_WHAT YOU SHOULD DO_. In the material below, the required lines run from the one containing "Do you feel" through the one containing "mean, I don't". Copy those lines exactly, ends included, and nothing else.

.....

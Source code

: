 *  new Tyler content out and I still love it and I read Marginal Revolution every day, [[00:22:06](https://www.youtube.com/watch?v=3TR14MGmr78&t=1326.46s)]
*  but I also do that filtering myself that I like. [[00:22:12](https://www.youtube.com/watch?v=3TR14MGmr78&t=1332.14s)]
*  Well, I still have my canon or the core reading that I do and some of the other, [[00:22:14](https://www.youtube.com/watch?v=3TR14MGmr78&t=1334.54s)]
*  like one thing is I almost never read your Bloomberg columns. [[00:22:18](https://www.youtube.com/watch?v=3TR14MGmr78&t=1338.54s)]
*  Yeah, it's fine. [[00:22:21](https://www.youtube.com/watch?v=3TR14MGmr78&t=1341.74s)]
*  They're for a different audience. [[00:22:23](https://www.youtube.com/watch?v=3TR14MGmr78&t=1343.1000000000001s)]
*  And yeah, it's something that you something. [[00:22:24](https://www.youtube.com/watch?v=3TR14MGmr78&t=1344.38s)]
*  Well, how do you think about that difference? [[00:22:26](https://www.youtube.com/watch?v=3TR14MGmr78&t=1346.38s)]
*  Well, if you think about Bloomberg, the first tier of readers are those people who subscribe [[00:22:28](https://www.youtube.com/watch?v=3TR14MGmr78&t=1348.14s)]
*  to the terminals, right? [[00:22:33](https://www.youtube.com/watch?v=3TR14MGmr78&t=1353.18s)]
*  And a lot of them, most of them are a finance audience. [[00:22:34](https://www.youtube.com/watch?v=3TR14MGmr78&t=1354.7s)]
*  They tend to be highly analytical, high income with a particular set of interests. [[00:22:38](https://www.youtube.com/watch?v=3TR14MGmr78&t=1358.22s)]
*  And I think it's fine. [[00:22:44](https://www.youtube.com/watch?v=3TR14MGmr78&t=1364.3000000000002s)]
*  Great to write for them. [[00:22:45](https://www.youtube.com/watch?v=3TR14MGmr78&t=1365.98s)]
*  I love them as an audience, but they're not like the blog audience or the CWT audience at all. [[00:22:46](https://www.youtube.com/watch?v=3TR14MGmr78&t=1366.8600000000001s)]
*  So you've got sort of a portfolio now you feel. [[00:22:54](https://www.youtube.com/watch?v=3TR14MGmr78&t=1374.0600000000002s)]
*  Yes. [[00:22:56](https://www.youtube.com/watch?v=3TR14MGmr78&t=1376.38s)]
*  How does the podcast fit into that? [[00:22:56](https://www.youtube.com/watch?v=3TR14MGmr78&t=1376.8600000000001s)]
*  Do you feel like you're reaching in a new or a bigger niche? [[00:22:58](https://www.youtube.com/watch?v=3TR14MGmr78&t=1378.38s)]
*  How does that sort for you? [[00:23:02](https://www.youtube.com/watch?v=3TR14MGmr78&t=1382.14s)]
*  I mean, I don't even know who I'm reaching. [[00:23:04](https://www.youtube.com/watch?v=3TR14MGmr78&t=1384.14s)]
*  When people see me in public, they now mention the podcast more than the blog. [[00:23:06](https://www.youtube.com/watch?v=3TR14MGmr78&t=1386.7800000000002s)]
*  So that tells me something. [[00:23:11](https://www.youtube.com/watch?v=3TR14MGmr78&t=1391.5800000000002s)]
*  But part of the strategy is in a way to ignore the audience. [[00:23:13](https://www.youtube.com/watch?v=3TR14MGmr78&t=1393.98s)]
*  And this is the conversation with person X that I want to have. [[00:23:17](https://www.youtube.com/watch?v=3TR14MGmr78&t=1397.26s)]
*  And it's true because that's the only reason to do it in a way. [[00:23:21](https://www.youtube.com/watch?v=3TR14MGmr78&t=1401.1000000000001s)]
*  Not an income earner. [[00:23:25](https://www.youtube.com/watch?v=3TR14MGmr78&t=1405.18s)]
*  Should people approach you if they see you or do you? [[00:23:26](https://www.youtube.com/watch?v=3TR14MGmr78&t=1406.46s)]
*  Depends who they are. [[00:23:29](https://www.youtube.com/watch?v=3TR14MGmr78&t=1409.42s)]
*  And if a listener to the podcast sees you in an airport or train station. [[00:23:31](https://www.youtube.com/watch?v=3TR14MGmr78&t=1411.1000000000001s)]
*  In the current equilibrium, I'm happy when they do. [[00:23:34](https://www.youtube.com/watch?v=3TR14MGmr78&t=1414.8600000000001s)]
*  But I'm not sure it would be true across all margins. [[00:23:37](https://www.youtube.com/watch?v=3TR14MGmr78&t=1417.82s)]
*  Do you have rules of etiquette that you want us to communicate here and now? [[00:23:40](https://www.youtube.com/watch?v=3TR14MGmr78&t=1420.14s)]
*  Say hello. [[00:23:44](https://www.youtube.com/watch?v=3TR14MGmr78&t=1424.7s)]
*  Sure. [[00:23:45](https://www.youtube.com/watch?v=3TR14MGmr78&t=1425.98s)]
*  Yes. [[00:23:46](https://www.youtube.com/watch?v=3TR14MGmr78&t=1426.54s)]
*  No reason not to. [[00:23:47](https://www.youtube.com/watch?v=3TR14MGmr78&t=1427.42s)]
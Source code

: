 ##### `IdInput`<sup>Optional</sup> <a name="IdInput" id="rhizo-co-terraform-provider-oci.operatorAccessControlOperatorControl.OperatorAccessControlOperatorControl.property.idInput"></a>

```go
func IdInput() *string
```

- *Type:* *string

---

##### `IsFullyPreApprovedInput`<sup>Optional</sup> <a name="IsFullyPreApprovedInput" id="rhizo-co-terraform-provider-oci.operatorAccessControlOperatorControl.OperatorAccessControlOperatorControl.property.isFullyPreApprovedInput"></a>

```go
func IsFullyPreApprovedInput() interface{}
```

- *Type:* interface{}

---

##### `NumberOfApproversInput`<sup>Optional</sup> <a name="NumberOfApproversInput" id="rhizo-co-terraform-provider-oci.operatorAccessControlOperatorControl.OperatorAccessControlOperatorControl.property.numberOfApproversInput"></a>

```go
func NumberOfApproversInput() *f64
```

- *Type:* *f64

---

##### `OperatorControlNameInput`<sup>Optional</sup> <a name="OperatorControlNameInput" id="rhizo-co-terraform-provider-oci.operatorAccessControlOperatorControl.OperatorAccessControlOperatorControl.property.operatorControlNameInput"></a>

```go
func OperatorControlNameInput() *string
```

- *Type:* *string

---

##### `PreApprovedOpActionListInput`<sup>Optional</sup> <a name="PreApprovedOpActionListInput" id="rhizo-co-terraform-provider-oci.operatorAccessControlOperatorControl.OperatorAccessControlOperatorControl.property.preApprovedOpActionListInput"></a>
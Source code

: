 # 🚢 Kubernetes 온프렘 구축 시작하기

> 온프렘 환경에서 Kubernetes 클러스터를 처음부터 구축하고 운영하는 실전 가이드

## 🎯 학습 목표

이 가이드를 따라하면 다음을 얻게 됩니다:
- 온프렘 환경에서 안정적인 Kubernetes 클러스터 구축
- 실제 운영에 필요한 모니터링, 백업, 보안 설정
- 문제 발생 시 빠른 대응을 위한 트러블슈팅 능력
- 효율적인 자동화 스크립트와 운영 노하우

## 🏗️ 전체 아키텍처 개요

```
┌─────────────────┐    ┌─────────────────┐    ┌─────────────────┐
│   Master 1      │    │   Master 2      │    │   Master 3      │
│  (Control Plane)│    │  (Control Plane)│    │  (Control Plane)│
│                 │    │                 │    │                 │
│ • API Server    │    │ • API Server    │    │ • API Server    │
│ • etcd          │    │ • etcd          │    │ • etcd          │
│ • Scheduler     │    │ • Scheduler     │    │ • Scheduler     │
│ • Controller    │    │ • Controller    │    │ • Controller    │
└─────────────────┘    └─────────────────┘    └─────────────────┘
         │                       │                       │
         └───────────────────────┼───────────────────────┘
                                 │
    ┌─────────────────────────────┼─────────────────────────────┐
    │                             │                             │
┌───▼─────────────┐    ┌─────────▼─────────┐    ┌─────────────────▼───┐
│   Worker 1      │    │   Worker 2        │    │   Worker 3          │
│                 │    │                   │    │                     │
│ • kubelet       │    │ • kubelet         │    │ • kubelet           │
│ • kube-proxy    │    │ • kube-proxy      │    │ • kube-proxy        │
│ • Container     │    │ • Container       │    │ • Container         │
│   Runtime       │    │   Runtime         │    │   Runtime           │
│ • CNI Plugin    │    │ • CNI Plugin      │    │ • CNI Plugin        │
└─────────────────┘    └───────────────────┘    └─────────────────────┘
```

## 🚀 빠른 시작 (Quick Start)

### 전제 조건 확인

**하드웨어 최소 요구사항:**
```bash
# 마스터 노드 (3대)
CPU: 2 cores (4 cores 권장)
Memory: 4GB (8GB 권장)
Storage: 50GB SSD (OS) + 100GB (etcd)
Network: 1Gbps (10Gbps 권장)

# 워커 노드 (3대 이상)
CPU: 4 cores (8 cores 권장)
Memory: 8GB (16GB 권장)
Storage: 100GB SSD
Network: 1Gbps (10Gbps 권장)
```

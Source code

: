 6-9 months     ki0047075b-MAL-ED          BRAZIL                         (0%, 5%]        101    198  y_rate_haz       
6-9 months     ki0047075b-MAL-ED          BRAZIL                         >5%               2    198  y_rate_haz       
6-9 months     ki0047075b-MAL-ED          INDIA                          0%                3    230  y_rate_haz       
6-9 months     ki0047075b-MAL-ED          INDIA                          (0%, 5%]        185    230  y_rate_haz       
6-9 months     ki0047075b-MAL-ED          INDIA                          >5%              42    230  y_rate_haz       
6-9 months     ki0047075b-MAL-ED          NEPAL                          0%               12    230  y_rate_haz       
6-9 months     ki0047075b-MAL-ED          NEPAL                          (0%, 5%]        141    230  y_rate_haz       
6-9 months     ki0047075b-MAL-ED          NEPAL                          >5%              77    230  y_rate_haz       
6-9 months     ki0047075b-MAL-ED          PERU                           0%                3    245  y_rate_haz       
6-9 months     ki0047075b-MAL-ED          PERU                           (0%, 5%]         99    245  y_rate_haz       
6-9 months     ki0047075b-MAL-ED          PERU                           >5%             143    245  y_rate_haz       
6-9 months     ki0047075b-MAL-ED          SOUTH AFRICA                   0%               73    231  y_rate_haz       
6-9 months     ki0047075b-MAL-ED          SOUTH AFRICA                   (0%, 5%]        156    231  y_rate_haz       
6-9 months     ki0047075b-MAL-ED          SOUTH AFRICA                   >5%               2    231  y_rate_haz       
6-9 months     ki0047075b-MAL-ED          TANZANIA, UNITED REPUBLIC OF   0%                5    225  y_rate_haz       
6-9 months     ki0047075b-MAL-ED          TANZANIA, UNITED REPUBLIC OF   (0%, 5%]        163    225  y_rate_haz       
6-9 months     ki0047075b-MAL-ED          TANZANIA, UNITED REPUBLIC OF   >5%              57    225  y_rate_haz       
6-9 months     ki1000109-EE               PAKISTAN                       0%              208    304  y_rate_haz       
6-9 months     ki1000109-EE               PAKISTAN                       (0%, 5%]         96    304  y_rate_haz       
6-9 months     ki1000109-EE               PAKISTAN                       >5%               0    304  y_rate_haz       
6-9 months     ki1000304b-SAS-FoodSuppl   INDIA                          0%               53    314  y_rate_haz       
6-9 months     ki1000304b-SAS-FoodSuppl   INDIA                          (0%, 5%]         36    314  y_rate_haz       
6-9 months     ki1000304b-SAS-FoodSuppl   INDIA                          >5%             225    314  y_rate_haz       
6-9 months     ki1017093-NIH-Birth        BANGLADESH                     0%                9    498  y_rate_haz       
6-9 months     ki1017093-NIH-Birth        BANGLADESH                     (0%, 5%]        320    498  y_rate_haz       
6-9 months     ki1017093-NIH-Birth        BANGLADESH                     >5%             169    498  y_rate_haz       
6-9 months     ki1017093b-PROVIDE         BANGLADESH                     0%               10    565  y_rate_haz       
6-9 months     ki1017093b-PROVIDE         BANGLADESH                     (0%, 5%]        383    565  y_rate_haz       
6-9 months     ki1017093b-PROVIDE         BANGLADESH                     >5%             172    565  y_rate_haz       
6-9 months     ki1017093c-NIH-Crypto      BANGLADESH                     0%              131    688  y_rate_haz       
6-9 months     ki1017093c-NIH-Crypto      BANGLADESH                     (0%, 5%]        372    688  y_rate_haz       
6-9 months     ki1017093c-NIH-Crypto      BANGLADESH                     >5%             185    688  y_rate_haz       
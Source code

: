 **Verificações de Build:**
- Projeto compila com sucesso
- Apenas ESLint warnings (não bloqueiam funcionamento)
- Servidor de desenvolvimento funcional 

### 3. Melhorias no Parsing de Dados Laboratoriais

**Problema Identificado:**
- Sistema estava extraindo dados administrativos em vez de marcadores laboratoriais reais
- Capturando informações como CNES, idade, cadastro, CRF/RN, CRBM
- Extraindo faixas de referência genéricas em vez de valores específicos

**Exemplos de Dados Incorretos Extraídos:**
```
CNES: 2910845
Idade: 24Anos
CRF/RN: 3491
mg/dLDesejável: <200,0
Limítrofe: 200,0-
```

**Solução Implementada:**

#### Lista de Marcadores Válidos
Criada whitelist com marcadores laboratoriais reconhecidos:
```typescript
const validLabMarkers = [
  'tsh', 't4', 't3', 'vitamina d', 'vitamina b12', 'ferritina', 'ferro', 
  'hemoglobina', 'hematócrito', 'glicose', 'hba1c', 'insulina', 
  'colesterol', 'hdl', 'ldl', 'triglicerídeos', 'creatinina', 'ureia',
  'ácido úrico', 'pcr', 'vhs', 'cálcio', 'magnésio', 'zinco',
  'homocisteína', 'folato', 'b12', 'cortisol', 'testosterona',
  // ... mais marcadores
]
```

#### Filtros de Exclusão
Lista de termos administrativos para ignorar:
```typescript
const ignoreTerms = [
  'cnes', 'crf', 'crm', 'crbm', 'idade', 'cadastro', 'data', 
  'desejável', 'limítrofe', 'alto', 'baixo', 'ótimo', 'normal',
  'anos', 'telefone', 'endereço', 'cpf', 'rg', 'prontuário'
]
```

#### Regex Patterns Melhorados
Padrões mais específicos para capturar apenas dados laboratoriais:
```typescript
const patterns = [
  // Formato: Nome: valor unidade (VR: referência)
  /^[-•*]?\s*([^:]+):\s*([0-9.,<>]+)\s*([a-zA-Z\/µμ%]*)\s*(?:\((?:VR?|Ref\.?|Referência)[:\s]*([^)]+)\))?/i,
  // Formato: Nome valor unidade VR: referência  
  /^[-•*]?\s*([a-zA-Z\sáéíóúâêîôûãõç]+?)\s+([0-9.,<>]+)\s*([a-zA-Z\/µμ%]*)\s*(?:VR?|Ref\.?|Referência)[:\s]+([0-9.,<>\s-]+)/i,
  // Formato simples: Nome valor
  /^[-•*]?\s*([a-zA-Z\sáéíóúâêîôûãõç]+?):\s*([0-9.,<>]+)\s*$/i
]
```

.....

_ANSWER BOX_.
*  Do you feel like you're reaching in a new or a bigger niche? [[00:22:58](https://www.youtube.com/watch?v=3TR14MGmr78&t=1378.38s)]
*  How does that sort for you? [[00:23:02](https://www.youtube.com/watch?v=3TR14MGmr78&t=1382.14s)]
*  I mean, I don't even know who I'm reaching. [[00:23:04](https://www.youtube.com/watch?v=3TR14MGmr78&t=1384.14s)]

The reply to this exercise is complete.